All host or domain names are either names relative to the current domain
with no dots inside or absolute names (in this case, NSC automatically
ensures that the trailing dot is present in the resource records). If you
really need a relative name with dots, escape all dots as "\.".

Your menu:

SOA(domain-name)
                Generate a SOA record for the domain. This must be the first
                declaration in the config file. The parameters of the SOA
                are taken from configuration variables (see below). The
                serial number is calculated from the version number remembered
                in the version file, following the usual practice of encoding
                current date and a sequence number within the current day
                in the serial number, which is guaranteed to be strictly
                increasing unless you perform more than 99 updates in a single
                day (in which case NSC stops and tells you to tweak the serial
                number manually).

                The SOA record otherwise acts like a sub-domain (D) declaration,
                therefore it can be followed by other records like NS (mandatory)
                or MX.

H(host)
                Start declaration of a host. Doesn't generate anything, only
                remembers the host's name.

ADDR(addr...)
                Specify addresses for the current host. In the normal mode, it
                creates A/AAAA records, in the reverse mode, PTR records.

H(host, addr...)
                A shortcut for H(host) ADDR(addr...) -- in many cases everything
                you need for a single host.

DADDR(addr...)
                Like ADDR, but suppresses PTR records. (This one is useful if you
                have a single IP address used for zillions of names and you want
                to avoid having zillions of PTR records for the same address.)

DH(host, addr...)
                A shortcut for H(host) DADDR(addr...)

D(domain)
                Start declaration of a sub-domain. Technically the same as H(domain),
                but this one should be more intuitive.

GLUE(ns, addr...)
                Specify a glue record for a name server contained within a sub-domain
                it's a primary for. Currently it's an equivalent of DH(ns, addr...).

NS(ns...)
                Specify a list of name server names for the current domain
                (started by either a SOA or D declaration). Generates NS records.

DS()
DS(dsset)
                Include DS records for the current sub-domain. With no arguments,
                they are loaded from dss/<sub-domain>. If the name of the sub-domain
                does not match the name of the DSset (as it frequently happens with
                reverse zones), you can specify the DSset name explicitly.

MX(mx...)
                Specify a list of mail exchangers for the current host or domain.
                Each mail exchanger should be preceded by a priority. Generates
                MX records.

HI(hw,os)
                Specify a HINFO record for the current host.
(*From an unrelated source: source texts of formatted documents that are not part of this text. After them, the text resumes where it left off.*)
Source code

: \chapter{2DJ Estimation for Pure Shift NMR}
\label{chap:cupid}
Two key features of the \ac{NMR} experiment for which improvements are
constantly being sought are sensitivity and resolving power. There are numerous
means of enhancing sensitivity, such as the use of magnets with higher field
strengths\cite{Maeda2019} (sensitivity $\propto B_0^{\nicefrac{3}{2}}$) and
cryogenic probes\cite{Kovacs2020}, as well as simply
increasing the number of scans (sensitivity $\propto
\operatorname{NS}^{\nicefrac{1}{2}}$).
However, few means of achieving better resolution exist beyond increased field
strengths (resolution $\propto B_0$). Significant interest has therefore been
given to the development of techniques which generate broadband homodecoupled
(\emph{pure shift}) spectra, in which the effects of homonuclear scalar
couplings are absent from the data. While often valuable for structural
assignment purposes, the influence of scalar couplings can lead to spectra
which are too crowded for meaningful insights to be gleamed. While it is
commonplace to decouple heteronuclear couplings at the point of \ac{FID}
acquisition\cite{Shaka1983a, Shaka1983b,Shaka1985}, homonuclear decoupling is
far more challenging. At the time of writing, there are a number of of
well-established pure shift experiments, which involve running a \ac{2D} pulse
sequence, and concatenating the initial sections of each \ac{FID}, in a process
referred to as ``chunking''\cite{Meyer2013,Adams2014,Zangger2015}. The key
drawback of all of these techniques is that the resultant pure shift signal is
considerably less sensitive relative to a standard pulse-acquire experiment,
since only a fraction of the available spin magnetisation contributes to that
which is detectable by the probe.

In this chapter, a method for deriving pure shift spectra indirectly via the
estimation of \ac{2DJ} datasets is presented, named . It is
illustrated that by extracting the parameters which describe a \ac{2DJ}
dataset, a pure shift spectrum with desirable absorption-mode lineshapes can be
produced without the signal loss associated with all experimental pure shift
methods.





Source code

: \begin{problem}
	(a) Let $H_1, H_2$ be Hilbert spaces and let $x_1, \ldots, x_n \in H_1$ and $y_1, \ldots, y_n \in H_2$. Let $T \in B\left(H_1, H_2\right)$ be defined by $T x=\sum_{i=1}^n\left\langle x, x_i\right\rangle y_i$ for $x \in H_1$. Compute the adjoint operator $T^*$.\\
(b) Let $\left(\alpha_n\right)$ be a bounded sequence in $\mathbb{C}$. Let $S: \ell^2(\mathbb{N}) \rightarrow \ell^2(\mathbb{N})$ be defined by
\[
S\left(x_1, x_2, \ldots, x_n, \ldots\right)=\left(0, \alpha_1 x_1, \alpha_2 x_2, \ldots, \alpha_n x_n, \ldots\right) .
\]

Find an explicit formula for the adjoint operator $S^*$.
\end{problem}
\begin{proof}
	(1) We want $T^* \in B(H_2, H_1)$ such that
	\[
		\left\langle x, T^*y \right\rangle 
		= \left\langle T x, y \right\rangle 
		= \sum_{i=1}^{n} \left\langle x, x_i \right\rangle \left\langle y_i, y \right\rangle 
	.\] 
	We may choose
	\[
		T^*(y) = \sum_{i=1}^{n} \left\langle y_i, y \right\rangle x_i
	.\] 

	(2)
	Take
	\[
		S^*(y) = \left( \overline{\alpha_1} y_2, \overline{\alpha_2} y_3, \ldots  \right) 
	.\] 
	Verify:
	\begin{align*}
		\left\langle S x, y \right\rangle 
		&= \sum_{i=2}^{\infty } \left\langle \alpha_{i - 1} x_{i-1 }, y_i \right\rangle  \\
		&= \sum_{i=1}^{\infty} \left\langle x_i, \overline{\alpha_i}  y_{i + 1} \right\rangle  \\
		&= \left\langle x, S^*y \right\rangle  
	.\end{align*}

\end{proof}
Very rare in the
                today's Internet.

ALIAS(alias...)
                Specify a list of aliases for the current host or domain.
                Generates a series of CNAME records pointing from the aliases
                to the current host/domain.

TXT(text)
                Specify a TXT record for the current host or domain.

RP(mail, txt)
                Specify a RP (responsible person) record for the current host or domain.
                The first argument is a mail address in DNS notation (with `@' replaced
                by `.' as in the SOA record), the second one is a name of a TXT record
                with contact information.

SRV(service, protocol, priority, weight, port, target)
                Specify a SRV (service) record for the current host or domain.

CNAME(src, dest)
                Generate a CNAME record -- "src" points to "dest".

PTR(src, dest)
                Generate a PTR record -- "src" points to "dest". It's a common
                record in reverse zones (and although it's legal in forward
                zones as well, such use is very rare), however it's more convenient
                to have your PTR's generated by the REVERSE directive. But if you
                need anything special, here is the tool.

REVBLOCK(subdomain, min, max)
                Generate a series of CNAME records numbered from `min' to `max'
                and pointing to the same name in the given sub-domain, finally
                declaring the sub-domain as well, so you can continue with its
                NS records.

                Example: REVBLOCK(a, 16, 18) NS(ns.xyzzy.org) yields

                        16      CNAME   16.a
                        17      CNAME   17.a
                        18      CNAME   18.a
                        a       NS      ns.xyzzy.org.

                This is a very common construct for classless reverse delegations,
                see Section 6 for more details.

REVERSE(network)
                Switch to reverse mode. From this point on, all output is suppressed
                except for ADDR declarations belonging to the specified network which
                are automatically converted to PTR records.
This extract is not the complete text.